[Start of section]
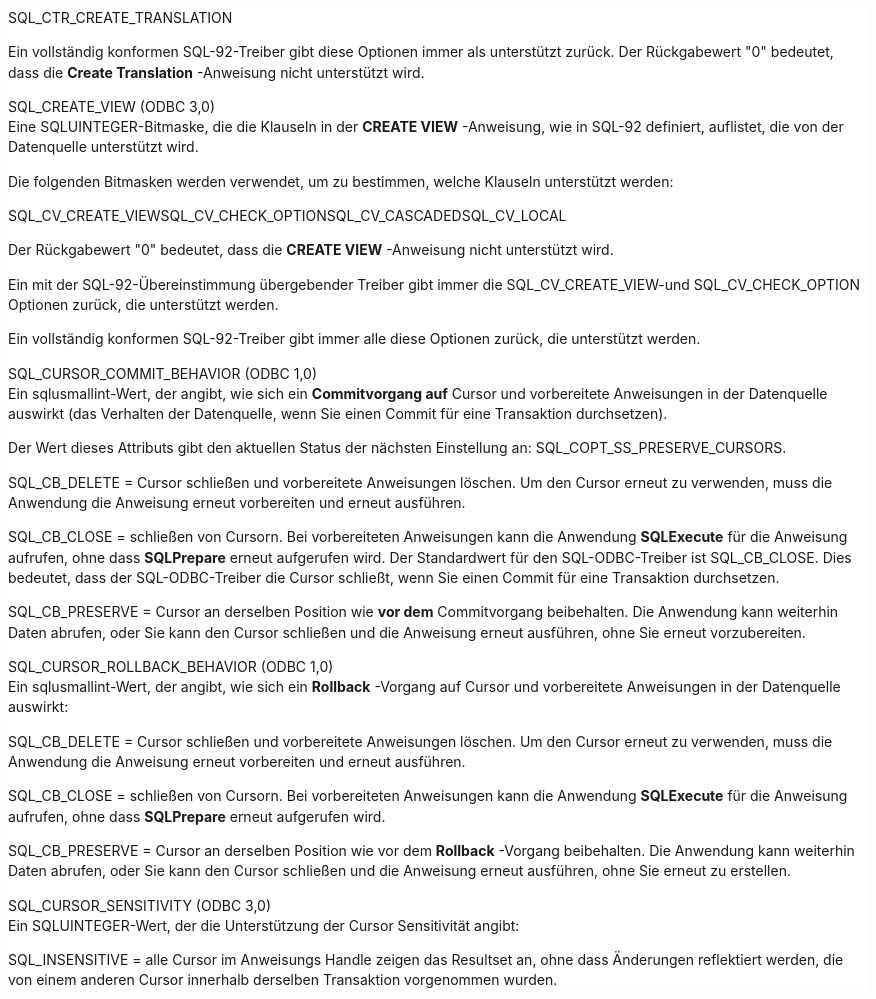  SQL_CTR_CREATE_TRANSLATION  
  
 Ein vollständig konformen SQL-92-Treiber gibt diese Optionen immer als unterstützt zurück. Der Rückgabewert "0" bedeutet, dass die **Create Translation** -Anweisung nicht unterstützt wird.  
  
 SQL_CREATE_VIEW (ODBC 3,0)  
 Eine SQLUINTEGER-Bitmaske, die die Klauseln in der **CREATE VIEW** -Anweisung, wie in SQL-92 definiert, auflistet, die von der Datenquelle unterstützt wird.  
  
 Die folgenden Bitmasken werden verwendet, um zu bestimmen, welche Klauseln unterstützt werden:  
  
 SQL_CV_CREATE_VIEWSQL_CV_CHECK_OPTIONSQL_CV_CASCADEDSQL_CV_LOCAL  
  
 Der Rückgabewert "0" bedeutet, dass die **CREATE VIEW** -Anweisung nicht unterstützt wird.  
  
 Ein mit der SQL-92-Übereinstimmung übergebender Treiber gibt immer die SQL_CV_CREATE_VIEW-und SQL_CV_CHECK_OPTION Optionen zurück, die unterstützt werden.  
  
 Ein vollständig konformen SQL-92-Treiber gibt immer alle diese Optionen zurück, die unterstützt werden.  
  
 SQL_CURSOR_COMMIT_BEHAVIOR (ODBC 1,0)  
 Ein sqlusmallint-Wert, der angibt, wie sich ein **Commitvorgang auf** Cursor und vorbereitete Anweisungen in der Datenquelle auswirkt (das Verhalten der Datenquelle, wenn Sie einen Commit für eine Transaktion durchsetzen).  
  
 Der Wert dieses Attributs gibt den aktuellen Status der nächsten Einstellung an: SQL_COPT_SS_PRESERVE_CURSORS.  
  
 SQL_CB_DELETE = Cursor schließen und vorbereitete Anweisungen löschen. Um den Cursor erneut zu verwenden, muss die Anwendung die Anweisung erneut vorbereiten und erneut ausführen.  
  
 SQL_CB_CLOSE = schließen von Cursorn. Bei vorbereiteten Anweisungen kann die Anwendung **SQLExecute** für die Anweisung aufrufen, ohne dass **SQLPrepare** erneut aufgerufen wird. Der Standardwert für den SQL-ODBC-Treiber ist SQL_CB_CLOSE. Dies bedeutet, dass der SQL-ODBC-Treiber die Cursor schließt, wenn Sie einen Commit für eine Transaktion durchsetzen.  
  
 SQL_CB_PRESERVE = Cursor an derselben Position wie **vor dem** Commitvorgang beibehalten. Die Anwendung kann weiterhin Daten abrufen, oder Sie kann den Cursor schließen und die Anweisung erneut ausführen, ohne Sie erneut vorzubereiten.  
  
 SQL_CURSOR_ROLLBACK_BEHAVIOR (ODBC 1,0)  
 Ein sqlusmallint-Wert, der angibt, wie sich ein **Rollback** -Vorgang auf Cursor und vorbereitete Anweisungen in der Datenquelle auswirkt:  
  
 SQL_CB_DELETE = Cursor schließen und vorbereitete Anweisungen löschen. Um den Cursor erneut zu verwenden, muss die Anwendung die Anweisung erneut vorbereiten und erneut ausführen.  
  
 SQL_CB_CLOSE = schließen von Cursorn. Bei vorbereiteten Anweisungen kann die Anwendung **SQLExecute** für die Anweisung aufrufen, ohne dass **SQLPrepare** erneut aufgerufen wird.  
  
 SQL_CB_PRESERVE = Cursor an derselben Position wie vor dem **Rollback** -Vorgang beibehalten. Die Anwendung kann weiterhin Daten abrufen, oder Sie kann den Cursor schließen und die Anweisung erneut ausführen, ohne Sie erneut zu erstellen.  
  
 SQL_CURSOR_SENSITIVITY (ODBC 3,0)  
 Ein SQLUINTEGER-Wert, der die Unterstützung der Cursor Sensitivität angibt:  
  
 SQL_INSENSITIVE = alle Cursor im Anweisungs Handle zeigen das Resultset an, ohne dass Änderungen reflektiert werden, die von einem anderen Cursor innerhalb derselben Transaktion vorgenommen wurden.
[End of section]
Work request:
In the data above, find the line with "SQL_CB_PRESERVE = Cursor an derselben Position wie **vor" and the line with "Ein SQLUINTEGER-Wert, der". Retype both, plus every line between them, exactly.

Your solution:
 SQL_CB_PRESERVE = Cursor an derselben Position wie **vor dem** Commitvorgang beibehalten. Die Anwendung kann weiterhin Daten abrufen, oder Sie kann den Cursor schließen und die Anweisung erneut ausführen, ohne Sie erneut vorzubereiten.  
  
 SQL_CURSOR_ROLLBACK_BEHAVIOR (ODBC 1,0)  
 Ein sqlusmallint-Wert, der angibt, wie sich ein **Rollback** -Vorgang auf Cursor und vorbereitete Anweisungen in der Datenquelle auswirkt:  
  
 SQL_CB_DELETE = Cursor schließen und vorbereitete Anweisungen löschen. Um den Cursor erneut zu verwenden, muss die Anwendung die Anweisung erneut vorbereiten und erneut ausführen.  
  
 SQL_CB_CLOSE = schließen von Cursorn. Bei vorbereiteten Anweisungen kann die Anwendung **SQLExecute** für die Anweisung aufrufen, ohne dass **SQLPrepare** erneut aufgerufen wird.  
  
 SQL_CB_PRESERVE = Cursor an derselben Position wie vor dem **Rollback** -Vorgang beibehalten. Die Anwendung kann weiterhin Daten abrufen, oder Sie kann den Cursor schließen und die Anweisung erneut ausführen, ohne Sie erneut zu erstellen.  
  
 SQL_CURSOR_SENSITIVITY (ODBC 3,0)  
 Ein SQLUINTEGER-Wert, der die Unterstützung der Cursor Sensitivität angibt:  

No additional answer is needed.